Like the rest of France - but particularly sensual - Provence is overflowing with beautiful produce straight from the fields, fresh in the markets and selling at tiny prices. My local market reminds me of those old Russian novels where people eke out their existence spending a kopeck here and a kopeck there. (Technically, I believe, one hundredth of a rouble.) Individual producers turn up to the market every evening bar Sunday to sell their fruit and veg, herbs and wine, cheese and oil, bread and meat - a bloke here sits behind a trestle table bowing under the weight of hundreds of aubergines and courgettes neatly stacked in little rectangular barquettes, an ancient woman further up the line cuts pieces of cheese fresh from the goat so that you can compare flavours with the cheese made by the young couple two stalls along. Someone else is offering little tumblers of wine to persuade you to buy a bottle or two of his own vintage, and a young woman is doing a rapid trade in large free range eggs – slightly mucky, feathers attached - selling them two or four or six at a time. Coins change hands as frequently as greetings and news are swapped between clientele and stallholders. Everyone (outside the summer months) is local. Everyone knows everyone else.

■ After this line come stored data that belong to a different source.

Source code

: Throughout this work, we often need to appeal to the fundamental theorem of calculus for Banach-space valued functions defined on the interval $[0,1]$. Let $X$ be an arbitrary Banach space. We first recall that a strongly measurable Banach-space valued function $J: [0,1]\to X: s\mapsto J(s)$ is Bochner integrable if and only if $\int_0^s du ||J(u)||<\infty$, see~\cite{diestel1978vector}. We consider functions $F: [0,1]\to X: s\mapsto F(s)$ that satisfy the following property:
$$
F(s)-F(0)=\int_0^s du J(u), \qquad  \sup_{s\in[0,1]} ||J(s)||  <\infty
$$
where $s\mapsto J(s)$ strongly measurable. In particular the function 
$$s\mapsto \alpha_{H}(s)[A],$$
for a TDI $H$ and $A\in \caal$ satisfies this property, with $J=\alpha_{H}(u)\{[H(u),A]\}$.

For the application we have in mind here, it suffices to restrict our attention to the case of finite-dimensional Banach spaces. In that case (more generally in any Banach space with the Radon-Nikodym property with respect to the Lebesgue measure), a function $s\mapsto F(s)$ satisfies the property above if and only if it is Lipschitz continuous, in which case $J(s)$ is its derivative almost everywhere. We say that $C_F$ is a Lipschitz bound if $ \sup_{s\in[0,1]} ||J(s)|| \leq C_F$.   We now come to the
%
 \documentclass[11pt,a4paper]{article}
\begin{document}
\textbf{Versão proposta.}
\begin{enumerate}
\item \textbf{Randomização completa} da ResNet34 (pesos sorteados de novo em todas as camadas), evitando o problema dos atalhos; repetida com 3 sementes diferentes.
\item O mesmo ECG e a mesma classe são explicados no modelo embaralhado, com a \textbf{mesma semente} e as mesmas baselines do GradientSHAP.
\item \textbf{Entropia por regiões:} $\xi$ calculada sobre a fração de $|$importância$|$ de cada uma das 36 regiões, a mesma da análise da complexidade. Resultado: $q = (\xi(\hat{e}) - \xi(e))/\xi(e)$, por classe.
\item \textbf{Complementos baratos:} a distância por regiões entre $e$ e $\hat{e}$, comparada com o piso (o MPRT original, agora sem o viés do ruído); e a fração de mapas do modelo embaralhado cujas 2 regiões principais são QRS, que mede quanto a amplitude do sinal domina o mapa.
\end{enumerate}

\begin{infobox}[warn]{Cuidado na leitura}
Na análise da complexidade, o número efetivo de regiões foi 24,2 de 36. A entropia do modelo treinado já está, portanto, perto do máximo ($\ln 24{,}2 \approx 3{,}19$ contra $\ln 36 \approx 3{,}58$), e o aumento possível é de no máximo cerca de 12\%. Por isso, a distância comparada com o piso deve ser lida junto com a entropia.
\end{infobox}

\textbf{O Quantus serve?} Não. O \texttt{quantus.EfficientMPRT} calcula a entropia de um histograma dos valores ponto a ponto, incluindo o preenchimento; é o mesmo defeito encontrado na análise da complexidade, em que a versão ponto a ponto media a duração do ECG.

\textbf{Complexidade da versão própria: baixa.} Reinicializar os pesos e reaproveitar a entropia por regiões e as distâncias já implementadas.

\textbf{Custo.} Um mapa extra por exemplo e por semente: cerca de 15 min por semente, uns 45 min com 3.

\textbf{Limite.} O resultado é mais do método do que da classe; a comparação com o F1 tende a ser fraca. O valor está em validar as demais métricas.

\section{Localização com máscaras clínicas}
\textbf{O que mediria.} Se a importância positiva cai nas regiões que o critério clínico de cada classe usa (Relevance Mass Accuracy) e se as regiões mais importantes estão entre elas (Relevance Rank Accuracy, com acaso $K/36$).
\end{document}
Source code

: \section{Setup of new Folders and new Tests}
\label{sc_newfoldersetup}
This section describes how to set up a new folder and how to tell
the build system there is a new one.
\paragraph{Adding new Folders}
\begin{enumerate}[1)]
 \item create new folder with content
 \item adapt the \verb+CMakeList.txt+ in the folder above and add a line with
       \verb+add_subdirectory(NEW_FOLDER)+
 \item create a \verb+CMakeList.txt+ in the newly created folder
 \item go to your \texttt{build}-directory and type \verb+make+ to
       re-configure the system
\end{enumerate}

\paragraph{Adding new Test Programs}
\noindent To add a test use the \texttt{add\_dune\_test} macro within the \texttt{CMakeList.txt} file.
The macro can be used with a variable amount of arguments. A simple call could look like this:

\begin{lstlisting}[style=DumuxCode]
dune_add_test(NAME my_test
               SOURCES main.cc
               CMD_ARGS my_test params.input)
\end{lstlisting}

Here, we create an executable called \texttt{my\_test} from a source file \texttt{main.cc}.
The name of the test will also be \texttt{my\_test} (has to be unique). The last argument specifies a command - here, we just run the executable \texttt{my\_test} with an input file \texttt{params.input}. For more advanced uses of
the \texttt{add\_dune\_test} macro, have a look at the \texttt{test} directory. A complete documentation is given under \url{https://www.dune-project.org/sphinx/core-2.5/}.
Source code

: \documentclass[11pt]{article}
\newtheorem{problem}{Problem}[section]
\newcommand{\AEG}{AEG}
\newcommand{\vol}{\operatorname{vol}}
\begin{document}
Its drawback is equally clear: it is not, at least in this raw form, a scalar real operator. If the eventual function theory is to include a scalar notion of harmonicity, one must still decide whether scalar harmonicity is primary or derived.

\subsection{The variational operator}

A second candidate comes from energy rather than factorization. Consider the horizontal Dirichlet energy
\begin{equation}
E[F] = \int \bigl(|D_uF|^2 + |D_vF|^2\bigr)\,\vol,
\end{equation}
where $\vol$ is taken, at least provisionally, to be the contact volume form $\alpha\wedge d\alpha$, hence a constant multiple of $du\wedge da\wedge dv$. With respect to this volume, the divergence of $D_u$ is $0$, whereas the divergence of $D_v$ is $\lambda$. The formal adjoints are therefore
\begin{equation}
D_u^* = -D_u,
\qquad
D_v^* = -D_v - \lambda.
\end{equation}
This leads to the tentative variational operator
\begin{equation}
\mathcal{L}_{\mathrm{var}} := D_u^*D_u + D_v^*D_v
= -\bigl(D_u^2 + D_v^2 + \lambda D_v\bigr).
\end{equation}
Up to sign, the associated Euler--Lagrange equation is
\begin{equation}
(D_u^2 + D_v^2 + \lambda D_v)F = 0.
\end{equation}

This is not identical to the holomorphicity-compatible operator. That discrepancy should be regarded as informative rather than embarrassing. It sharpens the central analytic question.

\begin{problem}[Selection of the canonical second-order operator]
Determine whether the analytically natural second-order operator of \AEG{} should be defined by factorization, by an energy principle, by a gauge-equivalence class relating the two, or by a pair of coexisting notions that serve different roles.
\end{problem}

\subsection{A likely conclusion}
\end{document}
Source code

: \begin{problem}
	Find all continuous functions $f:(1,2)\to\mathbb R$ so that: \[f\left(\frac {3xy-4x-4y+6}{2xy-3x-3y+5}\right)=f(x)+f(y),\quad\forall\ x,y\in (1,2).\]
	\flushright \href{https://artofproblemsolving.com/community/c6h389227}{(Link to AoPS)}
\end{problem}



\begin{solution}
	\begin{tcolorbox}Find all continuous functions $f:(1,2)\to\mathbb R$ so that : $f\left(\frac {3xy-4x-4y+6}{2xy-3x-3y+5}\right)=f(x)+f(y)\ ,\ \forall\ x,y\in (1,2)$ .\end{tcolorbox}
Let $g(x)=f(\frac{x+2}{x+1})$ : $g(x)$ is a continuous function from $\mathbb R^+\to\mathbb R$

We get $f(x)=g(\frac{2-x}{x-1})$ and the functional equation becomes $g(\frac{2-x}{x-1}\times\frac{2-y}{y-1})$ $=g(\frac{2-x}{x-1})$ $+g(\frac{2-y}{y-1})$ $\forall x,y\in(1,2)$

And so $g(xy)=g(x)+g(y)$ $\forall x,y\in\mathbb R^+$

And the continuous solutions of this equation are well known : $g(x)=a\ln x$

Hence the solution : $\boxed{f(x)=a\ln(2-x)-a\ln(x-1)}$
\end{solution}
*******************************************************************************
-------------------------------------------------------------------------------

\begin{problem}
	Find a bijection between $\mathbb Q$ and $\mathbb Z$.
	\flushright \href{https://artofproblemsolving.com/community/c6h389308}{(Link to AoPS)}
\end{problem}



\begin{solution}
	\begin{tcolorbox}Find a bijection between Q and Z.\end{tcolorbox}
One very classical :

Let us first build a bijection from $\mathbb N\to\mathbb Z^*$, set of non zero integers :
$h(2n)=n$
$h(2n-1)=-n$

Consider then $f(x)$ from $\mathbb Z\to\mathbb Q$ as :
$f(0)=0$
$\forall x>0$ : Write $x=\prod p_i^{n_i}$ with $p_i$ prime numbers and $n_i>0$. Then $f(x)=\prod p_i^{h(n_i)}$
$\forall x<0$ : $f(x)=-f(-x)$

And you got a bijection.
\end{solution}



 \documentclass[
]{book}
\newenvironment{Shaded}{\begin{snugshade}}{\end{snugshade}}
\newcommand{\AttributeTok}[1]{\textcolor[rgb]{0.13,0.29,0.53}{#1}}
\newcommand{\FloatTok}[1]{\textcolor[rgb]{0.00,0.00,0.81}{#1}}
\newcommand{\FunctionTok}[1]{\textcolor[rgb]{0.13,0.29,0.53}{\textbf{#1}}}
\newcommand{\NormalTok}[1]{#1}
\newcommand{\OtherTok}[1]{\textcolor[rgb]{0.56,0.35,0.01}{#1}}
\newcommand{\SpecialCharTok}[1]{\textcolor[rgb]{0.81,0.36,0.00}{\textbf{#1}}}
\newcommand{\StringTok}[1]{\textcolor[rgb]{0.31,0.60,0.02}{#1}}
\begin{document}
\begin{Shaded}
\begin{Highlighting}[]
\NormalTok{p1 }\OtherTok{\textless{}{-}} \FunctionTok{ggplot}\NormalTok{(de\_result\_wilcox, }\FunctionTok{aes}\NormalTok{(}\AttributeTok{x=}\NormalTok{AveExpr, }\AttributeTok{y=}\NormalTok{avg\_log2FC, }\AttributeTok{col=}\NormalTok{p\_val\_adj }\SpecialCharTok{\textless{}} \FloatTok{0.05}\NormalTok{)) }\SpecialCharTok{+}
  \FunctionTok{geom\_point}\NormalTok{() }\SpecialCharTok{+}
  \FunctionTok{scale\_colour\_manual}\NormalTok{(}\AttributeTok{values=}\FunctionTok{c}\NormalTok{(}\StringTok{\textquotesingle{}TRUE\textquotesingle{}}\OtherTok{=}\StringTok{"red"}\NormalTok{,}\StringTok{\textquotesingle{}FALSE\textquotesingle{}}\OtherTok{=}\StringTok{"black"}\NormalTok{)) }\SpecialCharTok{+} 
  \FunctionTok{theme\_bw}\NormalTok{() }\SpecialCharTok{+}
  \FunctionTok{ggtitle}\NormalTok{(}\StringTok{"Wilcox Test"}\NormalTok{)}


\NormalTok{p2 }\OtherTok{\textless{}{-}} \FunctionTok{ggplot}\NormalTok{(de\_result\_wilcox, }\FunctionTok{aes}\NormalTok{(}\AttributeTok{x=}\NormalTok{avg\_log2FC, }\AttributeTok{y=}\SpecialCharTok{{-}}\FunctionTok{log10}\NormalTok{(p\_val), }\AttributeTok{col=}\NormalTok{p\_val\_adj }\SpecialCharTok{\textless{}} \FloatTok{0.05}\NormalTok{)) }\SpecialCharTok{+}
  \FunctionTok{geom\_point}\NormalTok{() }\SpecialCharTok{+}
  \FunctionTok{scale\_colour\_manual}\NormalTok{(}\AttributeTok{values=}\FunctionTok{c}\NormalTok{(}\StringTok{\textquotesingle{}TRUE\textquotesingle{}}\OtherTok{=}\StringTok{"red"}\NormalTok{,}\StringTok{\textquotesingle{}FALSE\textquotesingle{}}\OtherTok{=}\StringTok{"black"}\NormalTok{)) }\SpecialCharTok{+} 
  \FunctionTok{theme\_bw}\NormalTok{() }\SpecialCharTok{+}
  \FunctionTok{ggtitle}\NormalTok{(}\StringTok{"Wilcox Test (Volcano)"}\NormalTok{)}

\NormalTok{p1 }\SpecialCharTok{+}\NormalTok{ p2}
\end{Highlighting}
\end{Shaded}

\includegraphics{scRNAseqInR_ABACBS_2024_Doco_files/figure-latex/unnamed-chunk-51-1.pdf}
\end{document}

There’s infinite variety in texture, colour and taste of the produce. Bushy green herbs, grey and yellow mushrooms, chalky-coloured goats’ cheese, fat jars of honey, punnets of figs, long plaits of garlic. It’s relaxed and sensual.


When I’m out doing my food shopping there are also a few spots which are troubling. Cheese stalls, fine. Fruit & veg, fine. It’s meat that bothers me. While at the butcher’s counter most local shoppers (men as often as women because food/recipes/cooking interests men as much as women here) peer into the shelves and display units with visible interest I’m standing there feeling a bit like crying. I’m not a vegetarian and enjoy what I suppose, hailing from unsophisticated Britain, I’d call ordinary meat. A steak. Beef bourguignon. Chicken breast. Lamb. But here in the butchers’ shops you’re confronted with scenes that call to mind casualty wards, car accidents or, well, slaughter houses. Yes I know it’s squeamish. If you eat meat, you might say, you can’t avoid its relationship with living creatures. I’m not sure about that. I want to run my bathwater down the plughole but that doesn’t mean I want to stick my head down the drain. Anyway, I’m constantly recoiling from the sights on display at meat counters. Lamb’s stomach, for example. And calf’s tongue. There seems something intrinsically weird, perverse, about the idea of cutting up cooked tongue or stomach and putting it in your own mouth and stomach. Added to which, lambs’ stomachs look distressingly cosy – like cardigans made from soft, creamy-coloured wool, thrown casually down in a steel tray spiked with a price tag. You can’t help wishing they’d stayed inside the lambs. And how can anyone bite a calf’s tongue? Put its tongue in your mouth next to, or frankly on, your own tongue, and bite it? Bite through it. Couldn’t do it myself. I feel the same way about pigs’ trotters. There’s a shop nearby where they tie tiny little trotters together in neat pairs and lie them out in rows like little socks. I can’t look at them without seeing those little shoes you see in shoe-shops for toddlers. Just about every fibre in my body cries out Don’t disconnect those little feet from those little piglets.

And don’t let’s start on rabbits.

Or the alouettes sans tetes. Errkk. Skylarks seem always to be sold and served trussed up in little bundles with what always seems like a bit of a proud note that their heads are missing. How appetising, really, is that?

It’s clearly cultural and what I was brought up on but it’s only since I’ve lived here that I’ve realised I can eat chunks of meat or slices of meat but I can’t enjoy cuts of animals which include other features. Eyes, hooves, ears, internal organs and body parts with hair or feathers on can all stay in their original setting as far as I’m concerned.